In the entries that follow, the first line to write out is the one containing "1. [Установка](#установка-на-windows)", and the last is the one containing "с [официального сайта](https://www.doxygen.nl/)". Reproduce that stretch exactly, with nothing before or after it.

*** Opening of Task input ***

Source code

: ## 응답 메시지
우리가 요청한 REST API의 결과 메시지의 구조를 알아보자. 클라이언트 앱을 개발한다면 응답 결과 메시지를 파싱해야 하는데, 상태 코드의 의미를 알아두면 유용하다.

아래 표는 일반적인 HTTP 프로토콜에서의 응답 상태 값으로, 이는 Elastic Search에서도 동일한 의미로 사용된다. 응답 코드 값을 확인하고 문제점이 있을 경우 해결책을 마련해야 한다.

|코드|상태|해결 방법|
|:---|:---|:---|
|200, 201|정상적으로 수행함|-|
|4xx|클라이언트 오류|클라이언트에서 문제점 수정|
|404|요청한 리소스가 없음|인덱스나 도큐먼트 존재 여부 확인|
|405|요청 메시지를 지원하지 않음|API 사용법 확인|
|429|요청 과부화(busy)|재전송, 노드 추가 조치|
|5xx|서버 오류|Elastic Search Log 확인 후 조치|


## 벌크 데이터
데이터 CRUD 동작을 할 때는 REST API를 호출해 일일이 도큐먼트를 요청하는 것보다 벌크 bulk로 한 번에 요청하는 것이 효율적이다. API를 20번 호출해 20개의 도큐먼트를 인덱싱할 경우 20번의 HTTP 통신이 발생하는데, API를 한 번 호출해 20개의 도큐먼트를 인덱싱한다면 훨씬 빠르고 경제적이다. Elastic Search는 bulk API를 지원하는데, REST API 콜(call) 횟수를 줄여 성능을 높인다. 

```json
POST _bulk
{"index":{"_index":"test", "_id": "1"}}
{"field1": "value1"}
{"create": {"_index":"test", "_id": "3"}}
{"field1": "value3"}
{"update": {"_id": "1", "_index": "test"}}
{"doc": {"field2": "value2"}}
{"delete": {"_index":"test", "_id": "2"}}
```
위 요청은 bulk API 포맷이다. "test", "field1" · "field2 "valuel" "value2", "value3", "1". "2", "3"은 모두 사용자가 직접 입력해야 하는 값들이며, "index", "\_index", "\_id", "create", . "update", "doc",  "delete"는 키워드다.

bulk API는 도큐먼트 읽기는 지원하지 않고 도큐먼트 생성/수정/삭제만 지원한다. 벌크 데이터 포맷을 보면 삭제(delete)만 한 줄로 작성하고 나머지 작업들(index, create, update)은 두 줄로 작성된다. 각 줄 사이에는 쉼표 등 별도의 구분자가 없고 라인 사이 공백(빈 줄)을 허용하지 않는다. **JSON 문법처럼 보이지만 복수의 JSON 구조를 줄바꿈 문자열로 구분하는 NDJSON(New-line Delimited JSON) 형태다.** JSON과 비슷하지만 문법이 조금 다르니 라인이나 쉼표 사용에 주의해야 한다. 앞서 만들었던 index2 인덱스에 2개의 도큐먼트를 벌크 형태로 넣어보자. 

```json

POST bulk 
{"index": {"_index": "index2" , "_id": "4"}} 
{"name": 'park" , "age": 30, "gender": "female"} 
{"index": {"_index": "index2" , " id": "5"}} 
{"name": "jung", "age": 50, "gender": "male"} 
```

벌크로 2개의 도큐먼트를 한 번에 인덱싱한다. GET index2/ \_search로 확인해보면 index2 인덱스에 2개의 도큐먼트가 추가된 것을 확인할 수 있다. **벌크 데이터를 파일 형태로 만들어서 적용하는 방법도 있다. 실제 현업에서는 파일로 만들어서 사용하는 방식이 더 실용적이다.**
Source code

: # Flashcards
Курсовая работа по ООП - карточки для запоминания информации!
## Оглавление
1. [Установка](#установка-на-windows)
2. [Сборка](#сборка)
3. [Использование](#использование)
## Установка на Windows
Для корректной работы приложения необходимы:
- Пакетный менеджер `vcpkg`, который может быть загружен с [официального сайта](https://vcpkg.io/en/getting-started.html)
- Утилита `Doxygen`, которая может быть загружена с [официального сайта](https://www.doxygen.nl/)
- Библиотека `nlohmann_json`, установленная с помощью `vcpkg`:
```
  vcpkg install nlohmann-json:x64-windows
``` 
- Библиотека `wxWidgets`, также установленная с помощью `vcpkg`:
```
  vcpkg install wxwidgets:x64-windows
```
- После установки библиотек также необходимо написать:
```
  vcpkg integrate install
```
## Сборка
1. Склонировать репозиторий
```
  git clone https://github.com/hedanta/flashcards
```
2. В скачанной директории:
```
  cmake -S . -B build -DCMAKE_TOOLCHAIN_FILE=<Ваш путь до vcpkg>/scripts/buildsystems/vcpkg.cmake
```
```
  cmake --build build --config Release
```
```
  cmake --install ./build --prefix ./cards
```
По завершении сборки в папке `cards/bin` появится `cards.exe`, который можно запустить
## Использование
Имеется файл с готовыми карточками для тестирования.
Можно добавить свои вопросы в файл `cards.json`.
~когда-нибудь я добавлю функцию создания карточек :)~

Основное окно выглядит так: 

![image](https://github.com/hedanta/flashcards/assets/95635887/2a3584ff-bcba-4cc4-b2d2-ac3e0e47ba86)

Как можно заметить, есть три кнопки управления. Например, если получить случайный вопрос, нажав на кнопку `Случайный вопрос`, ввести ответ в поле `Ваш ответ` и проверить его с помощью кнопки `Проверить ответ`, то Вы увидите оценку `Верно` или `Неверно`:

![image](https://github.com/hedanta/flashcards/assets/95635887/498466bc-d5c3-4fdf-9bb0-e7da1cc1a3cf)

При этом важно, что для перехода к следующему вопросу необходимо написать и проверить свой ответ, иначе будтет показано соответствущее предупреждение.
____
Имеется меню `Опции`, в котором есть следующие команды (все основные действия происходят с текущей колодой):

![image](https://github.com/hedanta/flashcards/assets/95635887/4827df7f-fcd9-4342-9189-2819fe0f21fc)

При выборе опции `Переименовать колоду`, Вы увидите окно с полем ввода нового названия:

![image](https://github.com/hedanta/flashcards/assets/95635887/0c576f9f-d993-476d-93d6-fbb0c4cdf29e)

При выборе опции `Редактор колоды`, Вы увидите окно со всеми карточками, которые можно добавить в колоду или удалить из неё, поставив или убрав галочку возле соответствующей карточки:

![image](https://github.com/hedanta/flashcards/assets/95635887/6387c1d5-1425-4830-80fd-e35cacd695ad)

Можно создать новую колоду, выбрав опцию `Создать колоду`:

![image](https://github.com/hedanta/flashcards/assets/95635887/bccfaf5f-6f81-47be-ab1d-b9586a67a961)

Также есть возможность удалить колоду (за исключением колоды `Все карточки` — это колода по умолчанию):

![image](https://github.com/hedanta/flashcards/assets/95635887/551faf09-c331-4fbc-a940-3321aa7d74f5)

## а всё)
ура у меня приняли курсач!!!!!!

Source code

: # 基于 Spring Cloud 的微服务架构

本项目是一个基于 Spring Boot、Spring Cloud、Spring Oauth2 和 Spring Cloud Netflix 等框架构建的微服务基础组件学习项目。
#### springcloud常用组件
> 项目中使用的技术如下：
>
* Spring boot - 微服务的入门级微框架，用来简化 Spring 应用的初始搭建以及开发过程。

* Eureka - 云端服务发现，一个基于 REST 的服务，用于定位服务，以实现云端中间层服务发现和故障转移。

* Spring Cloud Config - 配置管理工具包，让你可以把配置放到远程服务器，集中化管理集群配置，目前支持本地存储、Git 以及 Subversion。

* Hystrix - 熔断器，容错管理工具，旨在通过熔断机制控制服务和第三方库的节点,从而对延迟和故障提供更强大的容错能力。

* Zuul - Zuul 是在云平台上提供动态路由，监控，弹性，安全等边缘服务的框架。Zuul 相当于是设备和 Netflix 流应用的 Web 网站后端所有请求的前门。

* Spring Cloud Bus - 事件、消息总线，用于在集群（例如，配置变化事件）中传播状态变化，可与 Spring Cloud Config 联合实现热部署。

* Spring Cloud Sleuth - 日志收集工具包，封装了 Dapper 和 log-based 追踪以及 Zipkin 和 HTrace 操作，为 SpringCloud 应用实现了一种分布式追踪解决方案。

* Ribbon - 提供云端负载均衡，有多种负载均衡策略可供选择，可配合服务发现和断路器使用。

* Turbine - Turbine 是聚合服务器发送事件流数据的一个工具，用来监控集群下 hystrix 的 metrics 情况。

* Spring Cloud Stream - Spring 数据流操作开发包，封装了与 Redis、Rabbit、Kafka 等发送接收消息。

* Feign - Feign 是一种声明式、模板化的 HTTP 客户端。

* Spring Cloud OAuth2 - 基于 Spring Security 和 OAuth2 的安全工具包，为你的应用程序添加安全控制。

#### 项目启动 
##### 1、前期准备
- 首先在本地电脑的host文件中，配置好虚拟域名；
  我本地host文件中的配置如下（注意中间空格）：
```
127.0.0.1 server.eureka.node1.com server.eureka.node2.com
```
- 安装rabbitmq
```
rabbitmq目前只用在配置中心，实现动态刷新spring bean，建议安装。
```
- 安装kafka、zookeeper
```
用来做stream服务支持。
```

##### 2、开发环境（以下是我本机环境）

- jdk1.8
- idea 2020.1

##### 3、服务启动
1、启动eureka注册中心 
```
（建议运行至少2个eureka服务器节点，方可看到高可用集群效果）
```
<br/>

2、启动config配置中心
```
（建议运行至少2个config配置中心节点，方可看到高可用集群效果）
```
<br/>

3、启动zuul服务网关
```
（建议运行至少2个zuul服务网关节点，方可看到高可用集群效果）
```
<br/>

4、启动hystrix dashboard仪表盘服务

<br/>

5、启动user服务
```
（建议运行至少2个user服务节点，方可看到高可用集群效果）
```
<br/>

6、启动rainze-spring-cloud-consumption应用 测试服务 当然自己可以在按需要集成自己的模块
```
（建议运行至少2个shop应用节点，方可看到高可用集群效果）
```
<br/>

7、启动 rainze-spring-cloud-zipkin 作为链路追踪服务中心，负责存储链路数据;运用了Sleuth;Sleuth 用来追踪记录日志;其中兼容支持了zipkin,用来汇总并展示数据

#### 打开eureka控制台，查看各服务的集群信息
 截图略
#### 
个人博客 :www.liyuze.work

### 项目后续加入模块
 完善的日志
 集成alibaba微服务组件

*** Close of Task input ***

• Problem solution
1. [Установка](#установка-на-windows)
2. [Сборка](#сборка)
3. [Использование](#использование)
## Установка на Windows
Для корректной работы приложения необходимы:
- Пакетный менеджер `vcpkg`, который может быть загружен с [официального сайта](https://vcpkg.io/en/getting-started.html)
- Утилита `Doxygen`, которая может быть загружена с [официального сайта](https://www.doxygen.nl/)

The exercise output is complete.